If a picture appears, leave it out, and reproduce exactly the lines from the start of the listing below through the one bearing "### Introduction".

***** Source data *****

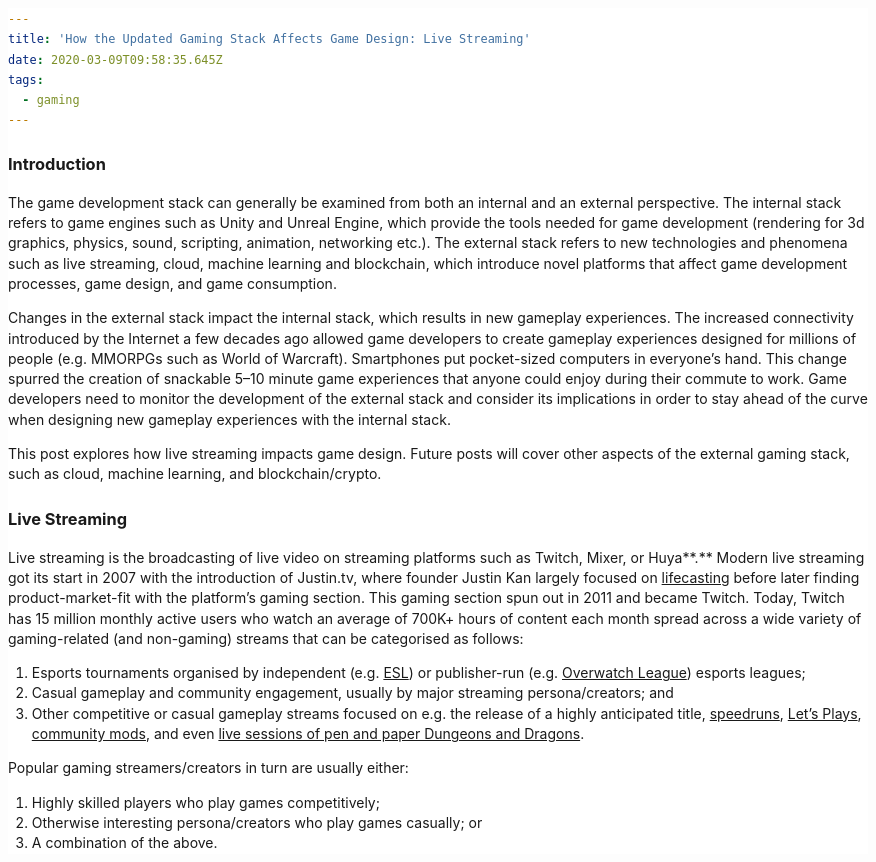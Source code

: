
 ```yaml
---
title: 'How the Updated Gaming Stack Affects Game Design: Live Streaming'
date: 2020-03-09T09:58:35.645Z
tags:
  - gaming
---
```

### Introduction

The game development stack can generally be examined from both an internal and an external perspective. The internal stack refers to game engines such as Unity and Unreal Engine, which provide the tools needed for game development (rendering for 3d graphics, physics, sound, scripting, animation, networking etc.). The external stack refers to new technologies and phenomena such as live streaming, cloud, machine learning and blockchain, which introduce novel platforms that affect game development processes, game design, and game consumption.

Changes in the external stack impact the internal stack, which results in new gameplay experiences. The increased connectivity introduced by the Internet a few decades ago allowed game developers to create gameplay experiences designed for millions of people (e.g. MMORPGs such as World of Warcraft). Smartphones put pocket-sized computers in everyone’s hand. This change spurred the creation of snackable 5–10 minute game experiences that anyone could enjoy during their commute to work. Game developers need to monitor the development of the external stack and consider its implications in order to stay ahead of the curve when designing new gameplay experiences with the internal stack.

This post explores how live streaming impacts game design. Future posts will cover other aspects of the external gaming stack, such as cloud, machine learning, and blockchain/crypto.

### Live Streaming

Live streaming is the broadcasting of live video on streaming platforms such as Twitch, Mixer, or Huya**.** Modern live streaming got its start in 2007 with the introduction of Justin.tv, where founder Justin Kan largely focused on [lifecasting](https://en.wikipedia.org/wiki/Lifestreaming#Lifecasting) before later finding product-market-fit with the platform’s gaming section. This gaming section spun out in 2011 and became Twitch. Today, Twitch has 15 million monthly active users who watch an average of 700K+ hours of content each month spread across a wide variety of gaming-related (and non-gaming) streams that can be categorised as follows:

1. Esports tournaments organised by independent (e.g. [ESL](https://www.eslgaming.com/)) or publisher-run (e.g. [Overwatch League](https://www.overwatchleague.com/en-us/)) esports leagues;
2. Casual gameplay and community engagement, usually by major streaming persona/creators; and
3. Other competitive or casual gameplay streams focused on e.g. the release of a highly anticipated title, [speedruns](https://www.reddit.com/r/speedrun/comments/4apr63/explanation_of_speedrunning/), [Let’s Plays](https://www.vice.com/en_us/article/nepzwb/a-good-lets-play-is-more-than-just-a-video-of-your-favorite-game), [community mods](https://www.nvidia.com/en-us/geforce/news/history-of-pc-game-mods/), and even [live sessions of pen and paper Dungeons and Dragons](https://www.theverge.com/2019/11/6/20952407/amazon-critical-role-animated-show-prime-exclusive-vox-machina-twitch).

Popular gaming streamers/creators in turn are usually either:

1. Highly skilled players who play games competitively;
2. Otherwise interesting persona/creators who play games casually; or
3. A combination of the above.
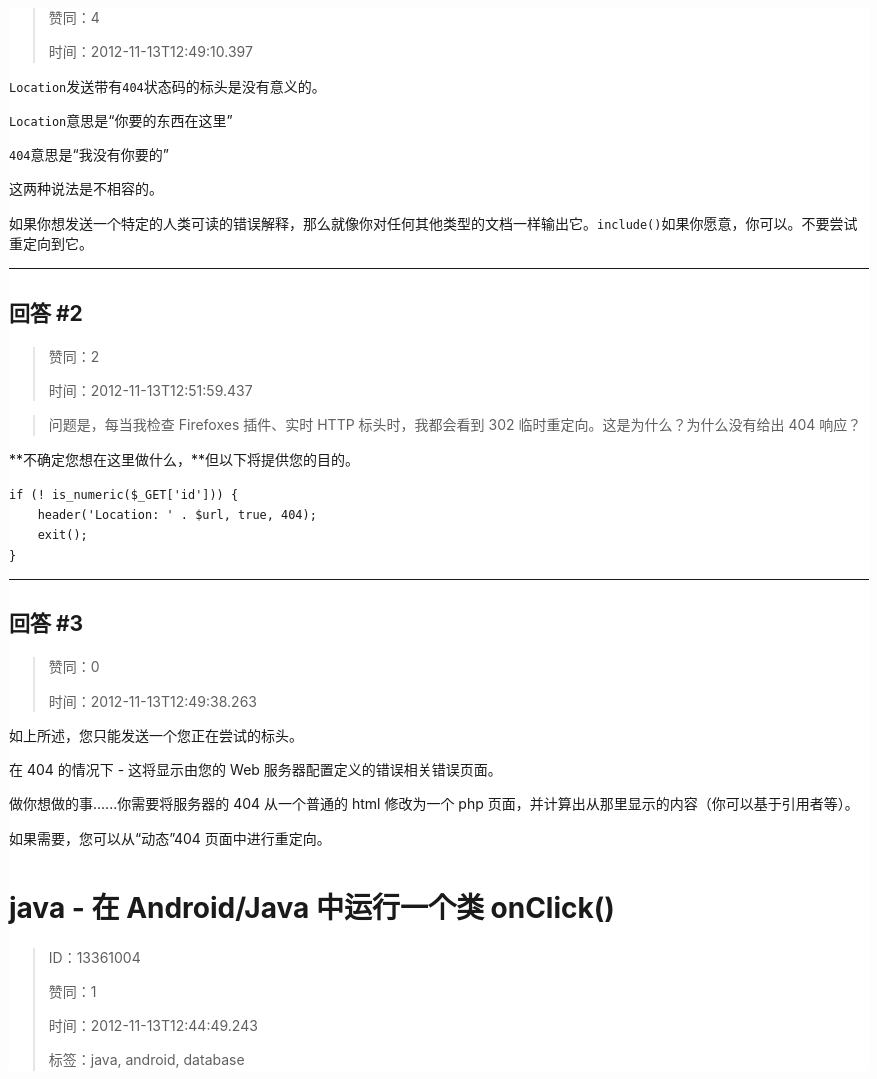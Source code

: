 > 赞同：4
> 
> 时间：2012-11-13T12:49:10.397

`Location`发送带有`404`状态码的标头是没有意义的。

`Location`意思是“你要的东西在这里”

`404`意思是“我没有你要的”

这两种说法是不相容的。

如果你想发送一个特定的人类可读的错误解释，那么就像你对任何其他类型的文档一样输出它。`include()`如果你愿意，你可以。不要尝试重定向到它。

* * *

## 回答 #2

> 赞同：2
> 
> 时间：2012-11-13T12:51:59.437

> 问题是，每当我检查 Firefoxes 插件、实时 HTTP 标头时，我都会看到 302 临时重定向。这是为什么？为什么没有给出 404 响应？

**不确定您想在这里做什么，**但以下将提供您的目的。

```
if (! is_numeric($_GET['id'])) {
    header('Location: ' . $url, true, 404);
    exit();
} 
```

* * *

## 回答 #3

> 赞同：0
> 
> 时间：2012-11-13T12:49:38.263

如上所述，您只能发送一个您正在尝试的标头。

在 404 的情况下 - 这将显示由您的 Web 服务器配置定义的错误相关错误页面。

做你想做的事......你需要将服务器的 404 从一个普通的 html 修改为一个 php 页面，并计算出从那里显示的内容（你可以基于引用者等）。

如果需要，您可以从“动态”404 页面中进行重定向。

# java - 在 Android/Java 中运行一个类 onClick()

> ID：13361004
> 
> 赞同：1
> 
> 时间：2012-11-13T12:44:49.243
> 
> 标签：java, android, database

*****

**Solution:**
Source code

:
 ```yaml
---
title: 'How the Updated Gaming Stack Affects Game Design: Live Streaming'
date: 2020-03-09T09:58:35.645Z
tags:
  - gaming
---
```

### Introduction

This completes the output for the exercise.